(Collected data)
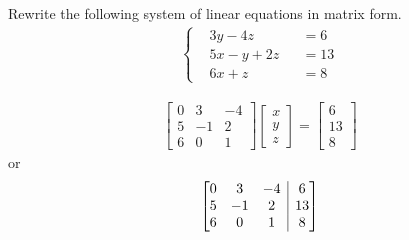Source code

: \begin{Exercise}
Rewrite the following system of linear equations in matrix form.
\begin{align*}
\left\{\begin{alignedat}{2}
&3y - 4z& &= 6\\
&5x - y + 2z& &= 13\\
&6x + z& &= 8
\end{alignedat}\right.
\end{align*}
\end{Exercise}
\begin{Answer}
\begin{align*}
\begin{bmatrix}
0 & 3 & -4 \\
5 & -1 & 2 \\
6 & 0 & 1
\end{bmatrix}
\begin{bmatrix}
x \\
y \\
z
\end{bmatrix}
=
\begin{bmatrix}
6 \\ 
13 \\
8
\end{bmatrix}    
\end{align*}
or
\begin{align*}
\left[\begin{array}{@{}ccc|c@{}}
0 & 3 & -4 & 6 \\
5 & -1 & 2 & 13 \\
6 & 0 & 1 & 8
\end{array}\right]    
\end{align*}
\end{Answer}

PROBLEM DESCRIPTION> Copy out every line above where "left" is present.

ANSWER TO THE PROBLEM>
\left\{\begin{alignedat}{2}
\left[\begin{array}{@{}ccc|c@{}}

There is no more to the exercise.